More often than not, when we make a voice call over the internet using clients like Google Duo, Skype or Facebook Messenger, due to audio packet loss there is a lot of jitter at the receiver’s end. For instance, 20% of Duo calls have a total audio loss of more than 3% and 10% of all calls lose around 8% audio. To counter this packet loss, concealment (PLC) module is used to fill the gaps for a better output. Going a step ahead of the competition, Google Duo now uses WaveNetEQ PLC system which is based on DeepMind’s WaveRNN technology to fully synthesize raw waveform of the missing bits for a more natural voice call output.

How WaveNetEQ works

To ensure that the output audio of the missing packets is as natural as possible, WaveNetEQ for Duo extracts the contextual information and generates credible sound to preserve the voice characteristics. The recent past audio is used as a reference for input to the conditioning network to predict the next sample in waveform.
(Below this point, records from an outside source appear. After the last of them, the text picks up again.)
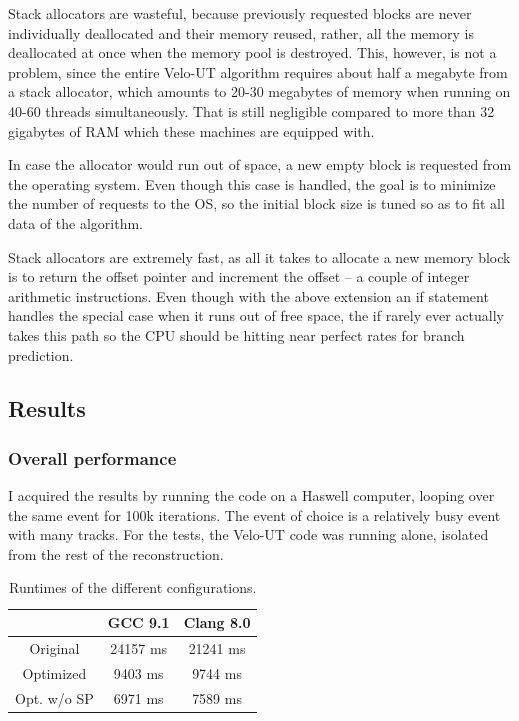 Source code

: \documentclass[12pt]{article}
\begin{document}
Stack allocators are wasteful, because previously requested blocks are never individually deallocated and their memory reused, rather, all the memory is deallocated at once when the memory pool is destroyed. This, however, is not a problem, since the entire Velo-UT algorithm requires about half a megabyte from a stack allocator, which amounts to 20-30 megabytes of memory when running on 40-60 threads simultaneously. That is still negligible compared to more than 32 gigabytes of RAM which these machines are equipped with.

In case the allocator would run out of space, a new empty block is requested from the operating system. Even though this case is handled, the goal is to minimize the number of requests to the OS, so the initial block size is tuned so as to fit all data of the algorithm.

Stack allocators are extremely fast, as all it takes to allocate a new memory block is to return the offset pointer and increment the offset -- a couple of integer arithmetic instructions. Even though with the above extension an if statement handles the special case when it runs out of free space, the if rarely ever actually takes this path so the CPU should be hitting near perfect rates for branch prediction.


\subsection{Results}

\subsubsection{Overall performance}

I acquired the results by running the code on a Haswell computer, looping over the same event for 100k iterations. The event of choice is a relatively busy event with many tracks. For the tests, the Velo-UT code was running alone, isolated from the rest of the reconstruction.

\begin{table}[H]
	\centering
	\begin{tabular}{c | c | c}
		& GCC 9.1 & Clang 8.0 \\
		\hline
		Original & 24157 ms & 21241 ms \\
		\hline
		Optimized & 9403 ms & 9744 ms \\
		\hline
		Opt. w/o SP & 6971 ms & 7589 ms
	\end{tabular}
	\caption{Runtimes of the different configurations.}
	\label{tbl_runtimes_local}
\end{table}
	
\end{document}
After the waveform audio is corrected, it seamlessly merges with the real-time audio stream to make the transition smooth and virtually unnoticeable. The more data samples this technology gets the better it gets at crossfading the correct packets with the ones that are faulty.

Practical implementation

Since in real-world conditions, the VoIP calls are made using different hardware and the human voice is also different each time, the current model is trained in 48 different languages with 100 different speakers. Also, WaveNetEQ takes into consideration noisy environments like answering a phone in a crowded station or in a restaurant.

To make sure that the model is not producing false syllables, the data is evaluated using Google Cloud Speech-to-Text API. Currently, there have not been many differences in word error rate, which puts the tech on the verge of success already. The WaveNetEQ technology is currently being used in all Duo calls made using Pixel 4 phones and is being rolled out to other models steadily. As the AI model improves, one can expect smooth jitter-free audio reception on internet calls in the coming days.